L’UMP demande à François Hollande de « s’expliquer devant les Français » sur une « affaire d’Etat qui s’apparente à un véritable espionnage politique ».
Le chef de l’Etat, dans une lettre au président de l’Union syndicale de la magistrature (USM), Christophe Régnard, déclare qu’il ne lui appartient pas « en vertu du principe de la séparation des pouvoirs, de [s]‘immiscer d’une quelconque manière dans une affaire judiciaire en cours ».
Tant le bâtonnier de Paris, qui proteste contre ces écoutes, que le président de l’USM, qui soutient les magistrats instructeurs, en avaient appelé au chef de l’Etat dans cette affaire. François Hollande se dit seulement prêt à les recevoir.
Le Premier ministre avait auparavant démenti toute « immixtion » de l’exécutif dans l’instruction contre Nicolas Sarkozy, sans convaincre la droite, qui dénonce une entreprise de déstabilisation à 15 jours des municipales.
Il a toutefois reconnu mardi soir au journal de 20 heures de France 2 que lui-même et la ministre de la Justice avaient été informés du placement sur écoutes de l’ancien président et de son avocat Me Thierry Herzog à l’ouverture, le 26 février, par le parquet général d’une instruction judiciaire pour « trafic d’influence et violation du secret de l’instruction ».
Le chef du gouvernement a souligné que ni lui ni Christiane Taubira, qui a affirmé lundi sur France Info et TF1 ne pas avoir été au courant des écoutes avant un article du Monde de vendredi dernier, n’étaient informés de leur contenu.
Selon Le Canard enchaîné, à paraître mercredi, le parquet général a transmis le 26 février une synthèse des écoutes à la ministre de la Justice.
« CE N’EST PAS COMME AVANT »
« La garde des Sceaux a reçu une information, que j’ai eue moi-même ensuite, qu’il y avait une nouvelle information judiciaire qui avait été ouverte sur des faits extrêmement graves. C’est à cette occasion qu’on l’a appris » (le placement sur écoutes), a expliqué Jean-Marc Ayrault.
Lundi soir, sur TF1, Christiane Taubira avait déclaré : « Je n’avais pas l’information avant » les révélations du Monde le 7 mars sur la mise sur écoutes de Nicolas Sarkozy.
La ministre de la Justice a diffusé fin janvier une circulaire aux parquets précisant les remontées d’information en fonction de la gravité des faits et de la personnalité de leurs auteurs ou victimes.

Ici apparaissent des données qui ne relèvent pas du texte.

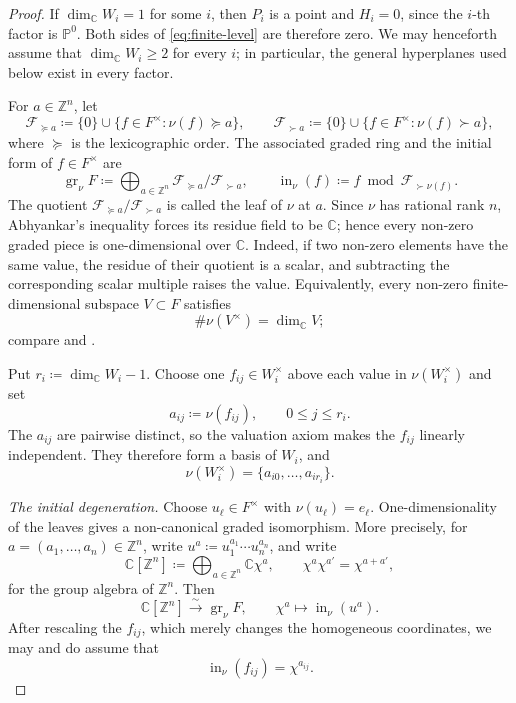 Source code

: \documentclass[11pt,a4paper]{amsart}
\newcommand{\inival}{\operatorname{in}_{\nu}}
\begin{document}
\begin{proof}
If $\dim_{\mathbb C}W_i=1$ for some $i$, then $P_i$ is a point and
$H_i=0$, since the $i$-th factor is $\mathbb P^0$.  Both sides of
\eqref{eq:finite-level} are therefore zero.  We may henceforth assume that
$\dim_{\mathbb C}W_i\geq2$ for every $i$; in particular, the general
hyperplanes used below exist in every factor.

For $a\in\mathbb Z^n$, let
\[
 \mathcal F_{\succeq a}\coloneqq \{0\}\cup\{f\in F^\times:\nu(f)\succeq a\},
 \qquad
 \mathcal F_{\succ a}\coloneqq \{0\}\cup\{f\in F^\times:\nu(f)\succ a\},
\]
where $\succeq$ is the lexicographic order.  The associated graded ring and
the initial form of $f\in F^\times$ are
\[
 \operatorname{gr}_\nu F
 \coloneqq \bigoplus_{a\in\mathbb Z^n}
    \mathcal F_{\succeq a}/\mathcal F_{\succ a},
 \qquad
 \inival(f)\coloneqq f\bmod\mathcal F_{\succ\nu(f)}.
\]
The quotient $\mathcal F_{\succeq a}/\mathcal F_{\succ a}$ is called the
leaf of $\nu$ at $a$.
Since $\nu$ has rational rank $n$, Abhyankar's inequality forces its residue
field to be $\mathbb C$; hence every non-zero graded piece is one-dimensional
over $\mathbb C$.  Indeed, if two non-zero elements have the same value,
the residue of their quotient is a scalar, and subtracting the corresponding
scalar multiple raises the value.  Equivalently, every non-zero finite-dimensional subspace
$V\subset F$ satisfies
\[
 \#\nu(V^\times)=\dim_{\mathbb C}V;
\]
compare \cite[Lemma~1.3]{LM09} and \cite[Section~10.3]{Xiabook}.

Put $r_i\coloneqq \dim_{\mathbb C}W_i-1$.  Choose one
$f_{ij}\in W_i^\times$ above each value in $\nu(W_i^\times)$ and set
\[
 a_{ij}\coloneqq \nu(f_{ij}),\qquad 0\leq j\leq r_i.
\]
The $a_{ij}$ are pairwise distinct, so the valuation axiom makes the
$f_{ij}$ linearly independent.  They therefore form a basis of $W_i$, and
\[
 \nu(W_i^\times)=\{a_{i0},\ldots,a_{ir_i}\}.
\]

\smallskip
\noindent\emph{The initial degeneration.}
Choose $u_\ell\in F^\times$ with $\nu(u_\ell)=e_\ell$.  One-dimensionality
of the leaves gives a non-canonical graded isomorphism.  More precisely, for
$a=(a_1,\ldots,a_n)\in\mathbb Z^n$, write
$u^a\coloneqq u_1^{a_1}\cdots u_n^{a_n}$, and write
\[
 \mathbb C[\mathbb Z^n]
 \coloneqq \bigoplus_{a\in\mathbb Z^n}\mathbb C\chi^a,
 \qquad \chi^a\chi^{a'}=\chi^{a+a'},
\]
for the group algebra of $\mathbb Z^n$.  Then
\[
 \mathbb C[\mathbb Z^n]\xrightarrow{\sim}\operatorname{gr}_\nu F,
 \qquad
 \chi^a\longmapsto\inival(u^a).
\]
After rescaling the $f_{ij}$, which merely changes the homogeneous
coordinates, we may and do assume that
\[
 \inival(f_{ij})=\chi^{a_{ij}}.
\]


\end{proof}
\end{document}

Jugeant l’affaire d’une « grande gravité », le chef de file des députés UMP Christian Jacob avait demandé à Jean-Marc Ayrault de convoquer le Parlement actuellement en congés pour s’expliquer.
L’ex-Premier ministre UMP François Fillon a réclamé pour sa part une commission d’enquête parlementaire. « C’est la seule manière de sortir de la confrontation des positions », a-t-il dit à des journalistes.
Ces demandes ont été rejetées par le Premier ministre.
« Demander au Parlement de s’occuper des affaires de justice mais dans quelle République sommes-nous ? », a-t-il déclaré à la sortie d’une réunion du groupe socialiste à l’Assemblée.
« Les comportements ont changé et certains s’imaginent que c’est comme avant. Ce n’est pas comme avant, ce n’est plus comme du temps de Nicolas Sarkozy », a-t-il ajouté, en reprenant le leitmotiv de l’ensemble des dirigeants socialistes.
Bruno Le Roux, le président du groupe PS à l’Assemblée nationale, a rappelé que le Parlement ne pouvait pas enquêter quand des faits sont instruits par la justice.
« On voit bien qu’il s’agit d’une manoeuvre de diversion. Comment pourrait-on faire une commission d’enquête à l’Assemblée, a fortiori une réunion même du Parlement, sur ce qui est une enquête de justice ? », a-t-il dit à Reuters.